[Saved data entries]
________________________

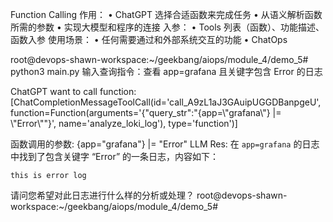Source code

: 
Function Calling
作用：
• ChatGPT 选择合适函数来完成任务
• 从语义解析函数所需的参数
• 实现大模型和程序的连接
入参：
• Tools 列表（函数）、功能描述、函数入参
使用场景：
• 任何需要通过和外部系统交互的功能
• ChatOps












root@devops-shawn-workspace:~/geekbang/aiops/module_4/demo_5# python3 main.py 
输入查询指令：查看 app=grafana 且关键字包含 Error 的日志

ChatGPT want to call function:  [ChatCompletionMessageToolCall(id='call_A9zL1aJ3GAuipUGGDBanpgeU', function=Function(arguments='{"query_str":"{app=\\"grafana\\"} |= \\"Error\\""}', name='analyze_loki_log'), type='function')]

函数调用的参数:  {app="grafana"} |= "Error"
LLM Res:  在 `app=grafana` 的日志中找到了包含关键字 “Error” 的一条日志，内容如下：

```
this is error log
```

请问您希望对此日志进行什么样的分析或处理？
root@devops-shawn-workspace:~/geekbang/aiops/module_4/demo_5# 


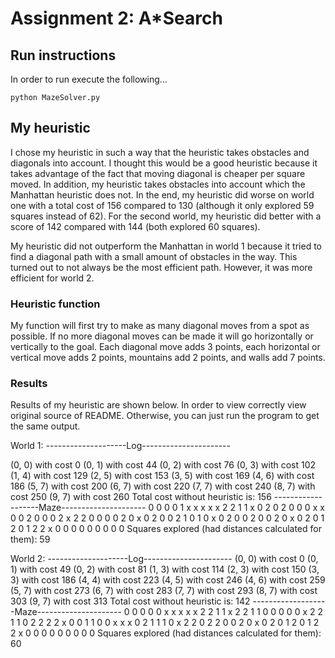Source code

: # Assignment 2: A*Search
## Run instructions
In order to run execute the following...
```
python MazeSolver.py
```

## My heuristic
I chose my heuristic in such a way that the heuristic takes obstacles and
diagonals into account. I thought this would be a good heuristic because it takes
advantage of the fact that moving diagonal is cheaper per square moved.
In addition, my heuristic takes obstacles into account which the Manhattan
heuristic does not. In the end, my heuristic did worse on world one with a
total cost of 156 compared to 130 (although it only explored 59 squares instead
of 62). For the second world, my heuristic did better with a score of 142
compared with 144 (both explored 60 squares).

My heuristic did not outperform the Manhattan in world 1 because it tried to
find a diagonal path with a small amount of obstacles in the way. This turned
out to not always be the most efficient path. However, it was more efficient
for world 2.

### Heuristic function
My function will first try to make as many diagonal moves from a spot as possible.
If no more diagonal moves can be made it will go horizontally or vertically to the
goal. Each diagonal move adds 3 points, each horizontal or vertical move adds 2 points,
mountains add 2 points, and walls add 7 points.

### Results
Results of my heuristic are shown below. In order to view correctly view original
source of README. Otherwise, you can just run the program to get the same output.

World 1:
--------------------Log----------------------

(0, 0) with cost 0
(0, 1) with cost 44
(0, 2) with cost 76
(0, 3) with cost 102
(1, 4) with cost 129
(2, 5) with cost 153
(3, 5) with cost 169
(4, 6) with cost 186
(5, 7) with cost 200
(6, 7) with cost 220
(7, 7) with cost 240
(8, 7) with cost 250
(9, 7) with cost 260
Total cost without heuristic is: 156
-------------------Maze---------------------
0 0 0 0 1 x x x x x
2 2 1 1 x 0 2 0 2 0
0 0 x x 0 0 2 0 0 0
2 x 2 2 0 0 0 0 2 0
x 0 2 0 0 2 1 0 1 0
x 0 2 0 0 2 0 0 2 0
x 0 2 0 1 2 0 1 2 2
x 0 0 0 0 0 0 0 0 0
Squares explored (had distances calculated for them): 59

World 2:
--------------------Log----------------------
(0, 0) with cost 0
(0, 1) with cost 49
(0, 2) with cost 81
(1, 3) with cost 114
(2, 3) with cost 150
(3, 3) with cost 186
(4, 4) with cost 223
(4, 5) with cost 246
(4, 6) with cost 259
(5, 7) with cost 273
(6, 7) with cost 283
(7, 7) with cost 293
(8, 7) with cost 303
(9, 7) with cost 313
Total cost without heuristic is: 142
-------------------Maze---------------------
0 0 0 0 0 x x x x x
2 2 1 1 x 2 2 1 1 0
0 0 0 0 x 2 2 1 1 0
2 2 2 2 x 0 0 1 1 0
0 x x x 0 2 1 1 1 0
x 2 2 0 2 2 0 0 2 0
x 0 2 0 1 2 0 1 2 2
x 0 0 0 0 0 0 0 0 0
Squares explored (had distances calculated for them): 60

________________________

| Work request |
Count every line of the records that includes "grafana", and give that number with no other words.

| Answer space |
4